In project 11 we built Bookworm, an app that lets users store ratings and descriptions for books they had read, and we also introduced a custom
RatingView UI component that showed star ratings from 1 to 5.
Again, most of the app does well with VoiceOver, but that rating control is a hard fail – it uses tap gestures to add functionality, so users won’t realize they are buttons, and it doesn’t even convey the fact that they are supposed to represent ratings. For example, if I tap one of the gray stars, VoiceOver reads out to me, “star, fill, image, possibly airplane, star” – it’s really not useful at all.
That in itself is a problem, but it’s extra problematic because our
RatingView is designed to be reusable – it’s the kind of thing you can take from this project and use in a dozen other projects, and that just means you end polluting many apps with poor accessibility.

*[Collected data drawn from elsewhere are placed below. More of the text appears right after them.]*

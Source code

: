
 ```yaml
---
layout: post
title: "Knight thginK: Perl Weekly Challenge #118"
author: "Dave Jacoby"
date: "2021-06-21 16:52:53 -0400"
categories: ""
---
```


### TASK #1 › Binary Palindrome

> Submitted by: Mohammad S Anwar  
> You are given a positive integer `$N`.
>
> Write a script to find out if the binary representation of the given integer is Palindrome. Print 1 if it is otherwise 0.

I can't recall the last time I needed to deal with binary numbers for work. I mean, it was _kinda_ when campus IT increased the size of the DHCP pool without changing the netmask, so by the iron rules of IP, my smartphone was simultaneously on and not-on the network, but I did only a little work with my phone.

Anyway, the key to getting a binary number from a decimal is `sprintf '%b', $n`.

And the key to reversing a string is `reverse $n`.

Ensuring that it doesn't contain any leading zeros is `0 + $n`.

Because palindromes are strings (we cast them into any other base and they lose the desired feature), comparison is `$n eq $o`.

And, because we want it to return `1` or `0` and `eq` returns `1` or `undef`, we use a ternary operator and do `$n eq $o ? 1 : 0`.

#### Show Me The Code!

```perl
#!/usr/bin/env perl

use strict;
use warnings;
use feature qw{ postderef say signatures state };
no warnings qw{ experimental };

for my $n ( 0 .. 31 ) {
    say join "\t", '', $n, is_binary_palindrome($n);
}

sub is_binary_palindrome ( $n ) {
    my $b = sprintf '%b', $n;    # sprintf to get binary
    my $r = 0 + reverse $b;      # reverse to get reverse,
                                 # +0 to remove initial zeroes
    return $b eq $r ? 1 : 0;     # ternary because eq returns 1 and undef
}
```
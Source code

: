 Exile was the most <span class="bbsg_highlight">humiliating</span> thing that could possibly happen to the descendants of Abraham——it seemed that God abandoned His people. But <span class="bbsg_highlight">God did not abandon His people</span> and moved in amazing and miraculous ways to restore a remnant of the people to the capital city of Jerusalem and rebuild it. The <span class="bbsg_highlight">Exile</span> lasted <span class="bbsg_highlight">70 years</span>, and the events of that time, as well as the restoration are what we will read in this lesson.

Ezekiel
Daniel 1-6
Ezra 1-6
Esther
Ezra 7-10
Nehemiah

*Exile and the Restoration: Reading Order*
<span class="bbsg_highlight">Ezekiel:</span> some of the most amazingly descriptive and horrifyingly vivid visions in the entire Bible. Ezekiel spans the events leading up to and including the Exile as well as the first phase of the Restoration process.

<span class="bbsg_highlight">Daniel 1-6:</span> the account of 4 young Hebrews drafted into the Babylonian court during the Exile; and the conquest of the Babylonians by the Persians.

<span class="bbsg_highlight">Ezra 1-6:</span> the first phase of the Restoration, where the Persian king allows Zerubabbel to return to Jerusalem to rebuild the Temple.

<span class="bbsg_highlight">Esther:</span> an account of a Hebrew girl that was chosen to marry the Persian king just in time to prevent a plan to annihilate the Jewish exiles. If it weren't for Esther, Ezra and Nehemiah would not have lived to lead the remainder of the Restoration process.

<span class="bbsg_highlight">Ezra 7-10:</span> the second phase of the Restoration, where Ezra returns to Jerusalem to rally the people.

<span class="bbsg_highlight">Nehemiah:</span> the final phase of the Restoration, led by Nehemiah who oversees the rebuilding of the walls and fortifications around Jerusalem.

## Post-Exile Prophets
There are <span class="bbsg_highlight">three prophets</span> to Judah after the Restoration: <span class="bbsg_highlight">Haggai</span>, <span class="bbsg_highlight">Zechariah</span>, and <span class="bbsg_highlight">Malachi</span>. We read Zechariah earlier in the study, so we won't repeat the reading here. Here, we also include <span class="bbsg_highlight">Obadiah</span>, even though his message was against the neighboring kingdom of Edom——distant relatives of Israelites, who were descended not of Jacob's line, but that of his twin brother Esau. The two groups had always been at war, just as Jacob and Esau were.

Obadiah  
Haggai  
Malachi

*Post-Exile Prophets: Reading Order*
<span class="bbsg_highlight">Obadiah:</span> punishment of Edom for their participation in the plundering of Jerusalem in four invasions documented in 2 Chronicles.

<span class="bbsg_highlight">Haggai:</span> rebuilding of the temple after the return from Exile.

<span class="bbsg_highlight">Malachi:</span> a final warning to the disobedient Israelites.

We can fix this with three modifiers, each added below the current
tapGesture() modifier inside
RatingView. First, we need to add one that provides a meaningful label for each star, like this:
.accessibility(label: Text("\(number == 1 ? "1 star" : "\(number) stars")"))
Second, we can remove the
.isImage trait, because it really doesn’t matter that these are images:
And finally, we should tell the system that each star is actually a button, so users know it can be tapped. While we’re here, we can make VoiceOver do an even better job by adding a second trait,
.isSelected, if the star is already highlighted.
So, add this final modifier beneath the previous two:
.accessibility(addTraits: number > self.rating ? .isButton : [.isButton, .isSelected])
It only took three small changes, but this improved component is much better than what we had before.